#### Collected data:
◇ ◇ ◇ ◇ ◇
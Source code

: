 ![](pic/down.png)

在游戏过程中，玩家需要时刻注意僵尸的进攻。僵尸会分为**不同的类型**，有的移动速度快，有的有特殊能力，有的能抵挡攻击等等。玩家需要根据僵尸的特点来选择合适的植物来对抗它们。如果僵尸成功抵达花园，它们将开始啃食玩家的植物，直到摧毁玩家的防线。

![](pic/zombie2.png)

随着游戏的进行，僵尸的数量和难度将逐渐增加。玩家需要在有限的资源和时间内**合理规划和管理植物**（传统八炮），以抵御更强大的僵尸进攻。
◇ ◇ ◇ ◇ ◇
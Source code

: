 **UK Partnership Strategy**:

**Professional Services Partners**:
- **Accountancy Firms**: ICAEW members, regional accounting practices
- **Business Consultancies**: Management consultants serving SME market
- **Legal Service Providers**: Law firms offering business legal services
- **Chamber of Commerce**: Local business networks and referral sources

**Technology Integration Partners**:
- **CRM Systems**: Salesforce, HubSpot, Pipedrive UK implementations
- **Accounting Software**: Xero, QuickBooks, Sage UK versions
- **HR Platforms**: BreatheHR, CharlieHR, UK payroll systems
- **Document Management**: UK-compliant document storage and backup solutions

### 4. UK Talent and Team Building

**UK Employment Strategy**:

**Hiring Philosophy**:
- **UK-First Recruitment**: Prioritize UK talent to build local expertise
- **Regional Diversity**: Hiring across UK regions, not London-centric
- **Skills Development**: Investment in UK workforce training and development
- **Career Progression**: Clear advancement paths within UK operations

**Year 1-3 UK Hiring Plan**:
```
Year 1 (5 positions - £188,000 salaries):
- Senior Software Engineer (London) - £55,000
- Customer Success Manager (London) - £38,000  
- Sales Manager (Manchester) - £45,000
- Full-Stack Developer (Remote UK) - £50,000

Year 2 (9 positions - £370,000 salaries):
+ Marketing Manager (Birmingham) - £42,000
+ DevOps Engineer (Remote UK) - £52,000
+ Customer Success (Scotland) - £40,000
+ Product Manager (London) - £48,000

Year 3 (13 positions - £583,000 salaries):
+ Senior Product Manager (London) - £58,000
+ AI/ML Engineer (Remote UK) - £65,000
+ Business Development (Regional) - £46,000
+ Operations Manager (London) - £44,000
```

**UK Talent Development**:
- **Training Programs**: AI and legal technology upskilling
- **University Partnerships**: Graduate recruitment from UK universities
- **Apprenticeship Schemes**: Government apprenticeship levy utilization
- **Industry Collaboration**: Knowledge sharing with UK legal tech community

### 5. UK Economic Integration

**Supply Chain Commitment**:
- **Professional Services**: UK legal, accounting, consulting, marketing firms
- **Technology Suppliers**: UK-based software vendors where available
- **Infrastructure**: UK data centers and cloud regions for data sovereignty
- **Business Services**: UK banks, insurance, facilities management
◇ ◇ ◇ ◇ ◇
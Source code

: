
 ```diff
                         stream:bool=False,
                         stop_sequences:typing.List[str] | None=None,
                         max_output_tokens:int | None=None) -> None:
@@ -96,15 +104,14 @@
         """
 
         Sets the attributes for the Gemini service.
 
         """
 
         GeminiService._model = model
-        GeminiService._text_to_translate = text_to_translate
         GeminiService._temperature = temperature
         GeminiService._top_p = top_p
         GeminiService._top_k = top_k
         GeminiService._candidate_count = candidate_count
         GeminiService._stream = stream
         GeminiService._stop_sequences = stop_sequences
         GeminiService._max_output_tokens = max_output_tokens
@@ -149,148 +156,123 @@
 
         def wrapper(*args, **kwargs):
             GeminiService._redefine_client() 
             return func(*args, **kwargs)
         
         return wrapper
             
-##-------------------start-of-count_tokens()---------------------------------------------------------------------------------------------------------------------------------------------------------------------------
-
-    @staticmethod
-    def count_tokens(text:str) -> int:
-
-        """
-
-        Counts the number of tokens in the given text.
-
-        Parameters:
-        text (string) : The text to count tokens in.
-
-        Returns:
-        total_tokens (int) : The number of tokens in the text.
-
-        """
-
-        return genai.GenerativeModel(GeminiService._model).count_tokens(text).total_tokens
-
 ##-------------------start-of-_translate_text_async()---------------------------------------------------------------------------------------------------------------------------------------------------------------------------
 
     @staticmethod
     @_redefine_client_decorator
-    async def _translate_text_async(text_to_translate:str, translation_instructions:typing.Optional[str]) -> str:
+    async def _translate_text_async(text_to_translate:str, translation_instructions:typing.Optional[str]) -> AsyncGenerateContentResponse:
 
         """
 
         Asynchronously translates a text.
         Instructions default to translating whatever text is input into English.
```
◇ ◇ ◇ ◇ ◇
#### To do:
Check each line of the records above for the word "Remote", then give the number of lines that have it, with no other words.

#### Reply to the exercise:
3